I continued to break down the problem further: we made one enum at a time for
each section of the table (i.e. one for IntegerDirective
s, one for
FloatDirective
s, etc.). This narrowed scope got ChatGPT to “focus”. We got all
of the enums written. Then I spent the next 30 minutes playing around with the
documentation on the enums until they were all consistently formatted in a way
that I liked.
I tried combining all of this code into the prompt as it all lived in lib.rs
locally, but ChatGPT continued to mix up the directives. I tried a new trick to
help ChatGPT learn the relationship between the entities. I refactored the crate
to have multiple modules and fed ChatGPT this prompt:
no need to show me the code. I’ll give you what we’ve worked on together so far. I’ll show you the files in the crate. Ask me what is in each file and I’ll show it to you.

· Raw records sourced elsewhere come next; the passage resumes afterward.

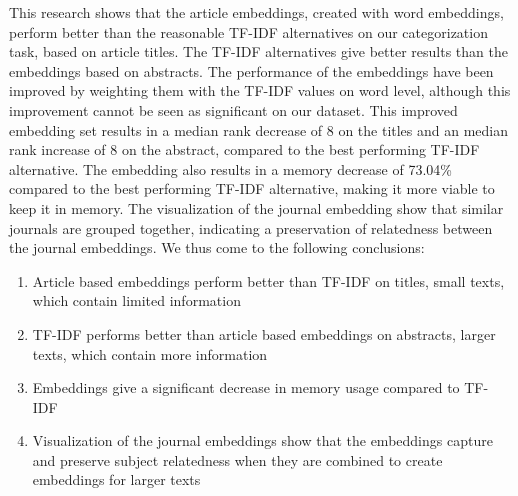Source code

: \documentclass[../../Thesis.tex]{subfiles}
\begin{document}
This research shows that the article embeddings, created with word embeddings, perform better than the reasonable TF-IDF alternatives on our categorization task, based on article titles. The TF-IDF alternatives give better results than the embeddings based on abstracts. The performance of the embeddings have been improved by weighting them with the TF-IDF values on word level, although this improvement cannot be seen as significant on our dataset. This improved embedding set results in a median rank decrease of 8 on the titles and an median rank increase of 8 on the abstract, compared to the best performing TF-IDF alternative.  The embedding also results in a memory decrease of 73.04\% compared to the best performing TF-IDF alternative, making it more viable to keep it in memory. The visualization of the journal embedding show that similar journals are grouped together, indicating a preservation of relatedness between the journal embeddings. We thus come to the following conclusions:
\begin{enumerate}
\item{Article based embeddings perform better than TF-IDF on titles, small texts, which contain limited information}
\item{TF-IDF performs better than article based embeddings on abstracts, larger texts, which contain more information}
\item{Embeddings give a significant decrease in memory usage compared to TF-IDF}
\item{Visualization of the journal embeddings show that the embeddings capture and preserve subject relatedness when they are combined to create embeddings for larger texts}

\end{enumerate}
\end{document}
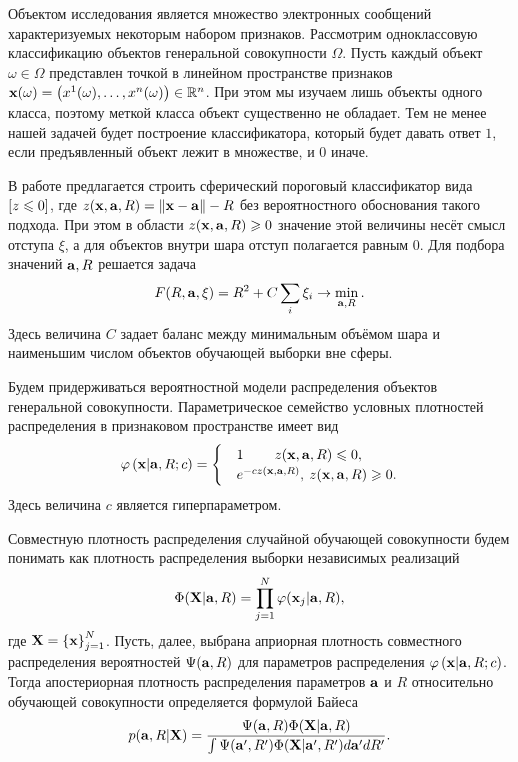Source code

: Объектом исследования является множество электронных сообщений характеризуемых некоторым набором признаков.
Рассмотрим одноклассовую классификацию объектов генеральной совокупности $\Omega$.
Пусть каждый объект $\omega \in{\Omega}$  представлен точкой в линейном пространстве признаков
$\mathbf{x}(\omega)=\left(x^1(\omega),\ldots, x^n(\omega)\right) \in {\mathbb R^n}$. При этом мы изучаем лишь объекты одного класса, поэтому меткой класса объект существенно не обладает. 
Тем не менее нашей задачей будет построение классификатора, который будет давать ответ $1$, если предъявленный объект лежит в множестве, и $0$ иначе.

В работе \cite{} предлагается строить сферический пороговый классификатор вида 
$\left[z \leqslant 0\right] $, где $z(\mathbf{x},\mathbf{a},R)=\left\|{\mathbf{x}-\mathbf{a}}\right\|-R$ без вероятностного обоснования такого подхода. При этом в области $z(\mathbf{x}, \mathbf{a}, R) \geqslant 0$ значение этой величины несёт смысл отступа $\xi$, а для объектов внутри шара отступ полагается равным 0. Для подбора значений $\mathbf{a}, R$ решается задача
\begin{equation}
	\label{min:noprob}
	F(R,\mathbf{a}, \mathbf{\xi}) = R^2 + C\sum_i\xi_i \to \min_{\mathbf{a}, R}.
\end{equation}
Здесь величина $C$ задает баланс между минимальным объёмом шара и наименьшим числом объектов обучающей выборки вне сферы.


Будем придерживаться вероятностной модели распределения объектов генеральной совокупности.
Параметрическое семейство условных плотностей распределения в признаковом пространстве имеет вид 
\begin{equation}
	\label{PhiXARC}
	\varphi \left( {\mathbf{x} | \mathbf{a},R;c} \right) =
		\begin{cases}
			&1 				\qquad  	\: 	z(\mathbf{x},\mathbf{a},R) \leqslant 0, \\
			&e^{-c z(\mathbf{x},\mathbf{a},R)}, 	\:	z(\mathbf{x},\mathbf{a},R) \geqslant 0.
		\end{cases} 
\end{equation}
Здесь величина $c$ является гиперпараметром.


Совместную плотность распределения случайной обучающей совокупности будем понимать как плотность распределения выборки независимых реализаций
$$\Phi(\mathbf{X}|\mathbf{a},R)=\prod_{j=1}^N \varphi(\mathbf{x}_j|\mathbf{a},R),$$ 
где $\mathbf{X}=\left\{\mathbf{x}\right\}_{j=1}^N$.
Пусть, далее, выбрана априорная плотность совместного распределения вероятностей $\Psi(\mathbf{a},R)$ для параметров распределения $\varphi \left(\mathbf{x} | \mathbf{a},R;c\right)$. 
Тогда апостериорная плотность распределения параметров $\mathbf{a}$ и $R$ относительно обучающей совокупности определяется формулой Байеса
\begin{equation}
	\label{Prob:aRX}
	p(\mathbf{a},R|\mathbf{X})
	= \frac {\Psi(\mathbf{a},R) \Phi(\mathbf{X}|\mathbf{a},R)}
			{\int {\Psi(\ensuremath{\mathbf{a}}',R') \Phi(\ensuremath{\mathbf{X}}|\ensuremath{\mathbf{a}}',R')d\ensuremath{\mathbf{a}}'dR'}}.
\end{equation}

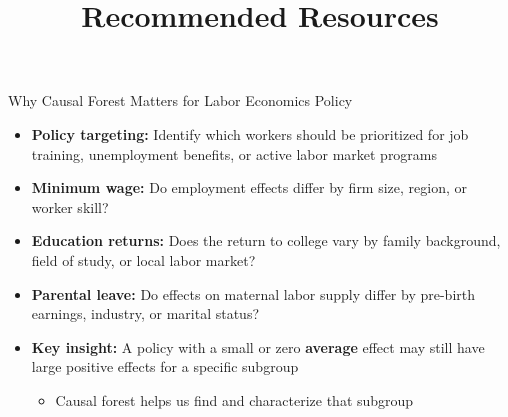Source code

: \documentclass[hyperref={pdfpagelabels=false}]{beamer}
\begin{document}
\begin{frame}{Why Causal Forest Matters for Labor Economics Policy}
	\begin{itemize}
		\item \textbf{Policy targeting:} Identify which workers should be prioritized for job training, unemployment benefits, or active labor market programs
		\vspace{0.3cm}
		\item \textbf{Minimum wage:} Do employment effects differ by firm size, region, or worker skill?
		\vspace{0.3cm}
		\item \textbf{Education returns:} Does the return to college vary by family background, field of study, or local labor market?
		\vspace{0.3cm}
		\item \textbf{Parental leave:} Do effects on maternal labor supply differ by pre-birth earnings, industry, or marital status?
		\vspace{0.3cm}
		\item \textbf{Key insight:} A policy with a small or zero \textbf{average} effect may still have large positive effects for a specific subgroup
		\vspace{0.2cm}
		\begin{itemize}
			\item Causal forest helps us find and characterize that subgroup
		\end{itemize}
	\end{itemize}
\end{frame}




\title[]
{Recommended Resources}

\author{}
\institute{}
\date{}

\begin{frame}{}
	\titlepage
\end{frame}
\end{document}
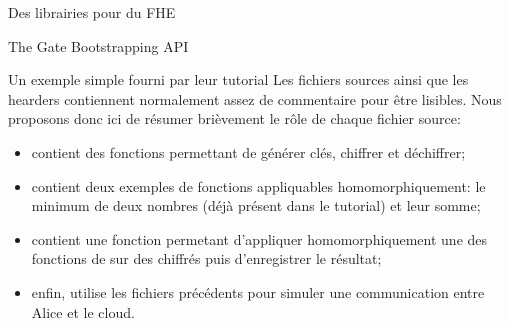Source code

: \begin{section}{Des librairies pour du FHE}
\begin{subsection}{The Gate Bootstrapping API}
\begin{subsubsection}{Un exemple simple fourni par leur tutorial}
Les fichiers sources ainsi que les hearders contiennent normalement assez de
commentaire pour être lisibles. Nous proposons donc ici de résumer brièvement 
le rôle de chaque fichier source:
\begin{itemize}
\item {} contient des fonctions permettant de générer
clés, chiffrer et déchiffrer;
\item {} contient deux exemples de fonctions 
appliquables homomorphiquement: le minimum de deux nombres (déjà 
présent dans le tutorial) et leur somme;
\item {} contient une fonction permetant d'appliquer 
homomorphiquement une des fonctions de 
sur des chiffrés puis d'enregistrer le résultat;
\item enfin,  utilise les fichiers précédents
	pour simuler une communication entre Alice et le cloud.
\end{itemize}


	
\end{subsubsection} %
\end{subsection} %
\end{section}
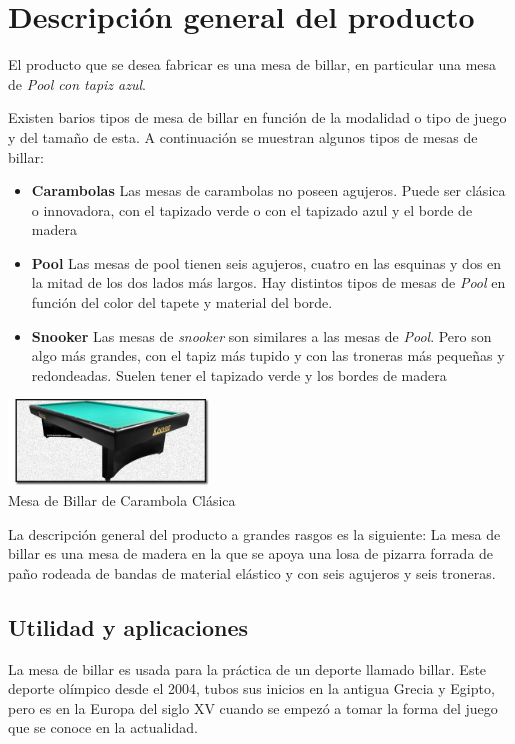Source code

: \section {Descripción general del producto}
	El producto que se desea fabricar es una mesa de billar, en particular una mesa de \emph{Pool con tapiz azul}.

Existen barios tipos de mesa de billar en función de la modalidad o tipo de juego y del tamaño de esta. A continuación se muestran algunos tipos de mesas de billar:

\begin{itemize}
\item {\bf Carambolas}
 Las mesas de carambolas no poseen agujeros. Puede ser clásica o innovadora, con el tapizado verde o  con el tapizado azul y el borde de madera
\item {\bf Pool} 
Las mesas de pool tienen seis agujeros, cuatro en las esquinas y dos en la mitad de los dos lados más largos. Hay distintos tipos de mesas de \emph{Pool} en función del color del tapete y material del borde.
\item {\bf Snooker}
Las mesas de \emph{snooker} son similares a las mesas de \emph{Pool}. Pero son algo más grandes, con el tapiz más tupido y con las troneras más pequeñas y redondeadas. Suelen tener el tapizado verde y los bordes de madera
\end{itemize}

	  \begin{center}
    			\includegraphics[width=0.4\textwidth]{PiramidCaram.jpg} \\
 \small { Mesa de Billar de Carambola  Clásica}
		\end{center}

La descripción general del producto a grandes rasgos es la siguiente: La mesa de billar es una mesa de madera en la que se apoya una losa de pizarra forrada de paño rodeada de bandas de material elástico y con seis agujeros y seis troneras. 
	
	\subsection {Utilidad y aplicaciones}
	La mesa de billar es usada para la práctica de un deporte llamado billar. Este deporte olímpico desde el 2004, tubos sus inicios en la 
 antigua  Grecia y Egipto, pero es en la Europa del siglo XV cuando se empezó a tomar la forma del juego que se conoce en la actualidad. 

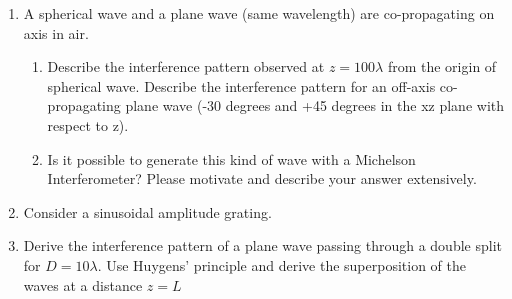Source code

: \documentclass[main.tex]{subfiles}
\begin{document}
\begin{enumerate}
\item{A spherical wave and a plane wave (same wavelength) are co-propagating on axis in air.}
\begin{enumerate}
\item Describe the interference pattern observed at $z=100\lambda$ from the origin of spherical wave.
\itme Describe the interference pattern for an off-axis co-propagating plane wave (-30 degrees and +45 degrees in the xz plane with respect to z).
\item Is it possible to generate this kind of wave with a Michelson Interferometer? Please motivate and describe your answer extensively.
\end{enumerate}
\item{Consider a sinusoidal amplitude grating.}
\item{Derive the interference pattern of a plane wave passing through a double split for $D=10\lambda$. Use Huygens' principle and derive the superposition of the waves at a distance $z=L$}
\end{enumerate}
\end{document}
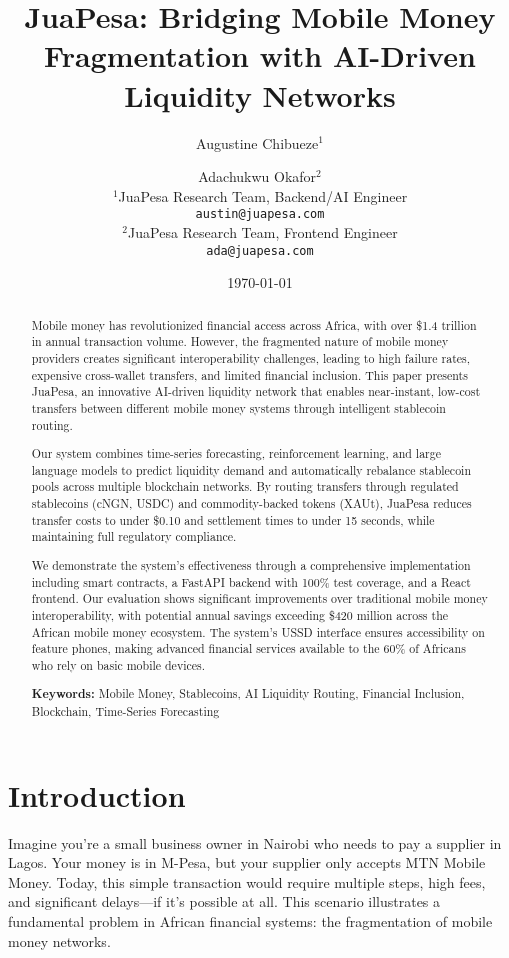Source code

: \documentclass[11pt,a4paper]{article}
\title{\textbf{JuaPesa: Bridging Mobile Money Fragmentation with AI-Driven Liquidity Networks}}
\author{
    Augustine Chibueze$^1$ \and Adachukwu Okafor$^2$ \\
    $^1$JuaPesa Research Team, Backend/AI Engineer \\
    \texttt{austin@juapesa.com} \\
    $^2$JuaPesa Research Team, Frontend Engineer \\
    \texttt{ada@juapesa.com}
}
\date{\today}
\begin{document}
\maketitle

\begin{abstract}
Mobile money has revolutionized financial access across Africa, with over \$1.4 trillion in annual transaction volume. However, the fragmented nature of mobile money providers creates significant interoperability challenges, leading to high failure rates, expensive cross-wallet transfers, and limited financial inclusion. This paper presents JuaPesa, an innovative AI-driven liquidity network that enables near-instant, low-cost transfers between different mobile money systems through intelligent stablecoin routing.

Our system combines time-series forecasting, reinforcement learning, and large language models to predict liquidity demand and automatically rebalance stablecoin pools across multiple blockchain networks. By routing transfers through regulated stablecoins (cNGN, USDC) and commodity-backed tokens (XAUt), JuaPesa reduces transfer costs to under \$0.10 and settlement times to under 15 seconds, while maintaining full regulatory compliance.

We demonstrate the system's effectiveness through a comprehensive implementation including smart contracts, a FastAPI backend with 100\% test coverage, and a React frontend. Our evaluation shows significant improvements over traditional mobile money interoperability, with potential annual savings exceeding \$420 million across the African mobile money ecosystem. The system's USSD interface ensures accessibility on feature phones, making advanced financial services available to the 60\% of Africans who rely on basic mobile devices.

\textbf{Keywords:} Mobile Money, Stablecoins, AI Liquidity Routing, Financial Inclusion, Blockchain, Time-Series Forecasting
\end{abstract}

\section{Introduction}

Imagine you're a small business owner in Nairobi who needs to pay a supplier in Lagos. Your money is in M-Pesa, but your supplier only accepts MTN Mobile Money. Today, this simple transaction would require multiple steps, high fees, and significant delays—if it's possible at all. This scenario illustrates a fundamental problem in African financial systems: the fragmentation of mobile money networks.
\end{document}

$ tree . . ├── Cargo.toml └── src ├── directive │ ├── float.rs │ ├── integer.rs │ ├── misc.rs │ └── string.rs ├── directive.rs ├── lib.rs └── repetition.rs 3 directories, 8 files
The files in crate::directive
are highly regular, full of the same code
structure and patterns.
ChatGPT asked me for some files like this:
Great! Please show me the contents of each file in the crate. We can start with
src/directive.rs
.
which I obliged by cat
’ing them in our pretend console session.
From here we quickly implemented TryFrom
and fmt::Display
for all enums.
An interesting thing about getting to this point was that most of the work to get ChatGPT to do what I wanted led to me more deeply understanding the problem I was trying to solve.
For example, the directive S!>
is not a special multi-ASCII character
directive. S
is the directive and !
and >
are modifiers which say:
- Use the platform-specific type for this integer (i.e.
short
instead ofuint16_t
). - Parse that
short
with big endian byte order.
Now that I understood this, going back to ChatGPT to write up the routine to parse integer directives was as simple as telling it to implement these APIs:
IntegerDirective::modify_little_endian
IntegerDirective::modify_big_endian
IntegerDirective::modify_platform_specific
The repetitive nature of the enums and their documentation we defined earlier allowed ChatGPT to implement these parts of the state machine without issue on the first attempt.
Our session turned into:
- [WIP] Implement
String#unpack
artichoke/artichoke#2605
User Experience
Looking back on the weekend’s worth of work, I was very productive; however the process of collaborating with ChatGPT was tedious.
Some things I liked:
- Because we were collaborating outside of my editor, I was in control of what code was accepted and what additional context I fed to ChatGPT.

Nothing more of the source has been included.